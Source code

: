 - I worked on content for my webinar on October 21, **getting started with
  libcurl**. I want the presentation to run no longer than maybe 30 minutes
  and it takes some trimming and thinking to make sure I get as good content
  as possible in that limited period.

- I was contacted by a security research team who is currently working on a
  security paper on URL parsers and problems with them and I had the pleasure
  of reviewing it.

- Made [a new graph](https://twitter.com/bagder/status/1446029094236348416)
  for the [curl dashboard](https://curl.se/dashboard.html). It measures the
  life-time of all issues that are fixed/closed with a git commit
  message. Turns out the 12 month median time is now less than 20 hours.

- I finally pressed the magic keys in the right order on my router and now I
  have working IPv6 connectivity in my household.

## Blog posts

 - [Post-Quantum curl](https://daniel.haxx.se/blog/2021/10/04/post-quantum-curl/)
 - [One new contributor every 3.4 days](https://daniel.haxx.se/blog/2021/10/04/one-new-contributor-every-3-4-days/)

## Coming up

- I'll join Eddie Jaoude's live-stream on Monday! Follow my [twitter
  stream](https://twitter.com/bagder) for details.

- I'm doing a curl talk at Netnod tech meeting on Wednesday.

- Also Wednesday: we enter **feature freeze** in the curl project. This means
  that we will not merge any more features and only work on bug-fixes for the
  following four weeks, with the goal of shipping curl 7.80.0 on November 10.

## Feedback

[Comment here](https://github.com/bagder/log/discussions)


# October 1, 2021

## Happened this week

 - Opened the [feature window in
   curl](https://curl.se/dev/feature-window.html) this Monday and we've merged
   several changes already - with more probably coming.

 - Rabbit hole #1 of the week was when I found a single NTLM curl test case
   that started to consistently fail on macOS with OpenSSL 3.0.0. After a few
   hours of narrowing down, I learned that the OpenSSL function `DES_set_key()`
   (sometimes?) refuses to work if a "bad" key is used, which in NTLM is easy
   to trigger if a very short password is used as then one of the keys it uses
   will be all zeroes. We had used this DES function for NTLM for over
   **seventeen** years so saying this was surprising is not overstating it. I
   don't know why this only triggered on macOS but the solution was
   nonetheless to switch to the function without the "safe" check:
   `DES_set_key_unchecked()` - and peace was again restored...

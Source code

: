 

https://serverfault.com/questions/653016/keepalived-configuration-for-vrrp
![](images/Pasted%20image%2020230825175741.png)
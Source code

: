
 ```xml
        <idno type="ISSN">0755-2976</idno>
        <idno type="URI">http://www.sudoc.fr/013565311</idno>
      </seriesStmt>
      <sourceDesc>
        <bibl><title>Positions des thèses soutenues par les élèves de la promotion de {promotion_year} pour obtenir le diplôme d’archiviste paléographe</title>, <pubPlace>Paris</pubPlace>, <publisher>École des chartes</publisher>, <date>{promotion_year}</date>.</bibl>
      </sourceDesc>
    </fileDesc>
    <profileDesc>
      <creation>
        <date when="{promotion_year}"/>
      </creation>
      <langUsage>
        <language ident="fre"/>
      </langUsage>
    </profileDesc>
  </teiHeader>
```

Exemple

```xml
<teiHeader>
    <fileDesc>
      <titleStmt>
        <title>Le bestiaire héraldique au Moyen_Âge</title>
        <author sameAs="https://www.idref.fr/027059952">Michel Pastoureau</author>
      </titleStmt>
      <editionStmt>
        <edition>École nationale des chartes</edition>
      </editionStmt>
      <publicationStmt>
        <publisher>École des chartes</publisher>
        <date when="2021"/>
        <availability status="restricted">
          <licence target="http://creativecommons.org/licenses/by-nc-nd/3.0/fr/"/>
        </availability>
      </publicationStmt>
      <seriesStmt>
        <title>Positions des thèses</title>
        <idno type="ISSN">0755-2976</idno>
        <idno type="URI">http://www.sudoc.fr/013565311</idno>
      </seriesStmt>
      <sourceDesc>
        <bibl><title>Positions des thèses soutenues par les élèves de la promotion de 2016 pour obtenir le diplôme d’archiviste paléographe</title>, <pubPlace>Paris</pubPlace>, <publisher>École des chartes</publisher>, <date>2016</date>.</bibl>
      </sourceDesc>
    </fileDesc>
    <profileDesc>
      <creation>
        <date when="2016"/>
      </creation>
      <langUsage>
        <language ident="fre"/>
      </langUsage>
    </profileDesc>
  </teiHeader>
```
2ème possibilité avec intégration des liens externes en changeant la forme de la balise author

....

▶ THE TASK
All lines from the first line of the listing above through the line containing "life-time of all" are to be retyped exactly. Leave out any other line.

▶ RESPONSE TO THIS EXERCISE
Source code

: - I worked on content for my webinar on October 21, **getting started with
  libcurl**. I want the presentation to run no longer than maybe 30 minutes
  and it takes some trimming and thinking to make sure I get as good content
  as possible in that limited period.

- I was contacted by a security research team who is currently working on a
  security paper on URL parsers and problems with them and I had the pleasure
  of reviewing it.

- Made [a new graph](https://twitter.com/bagder/status/1446029094236348416)
  for the [curl dashboard](https://curl.se/dashboard.html). It measures the
  life-time of all issues that are fixed/closed with a git commit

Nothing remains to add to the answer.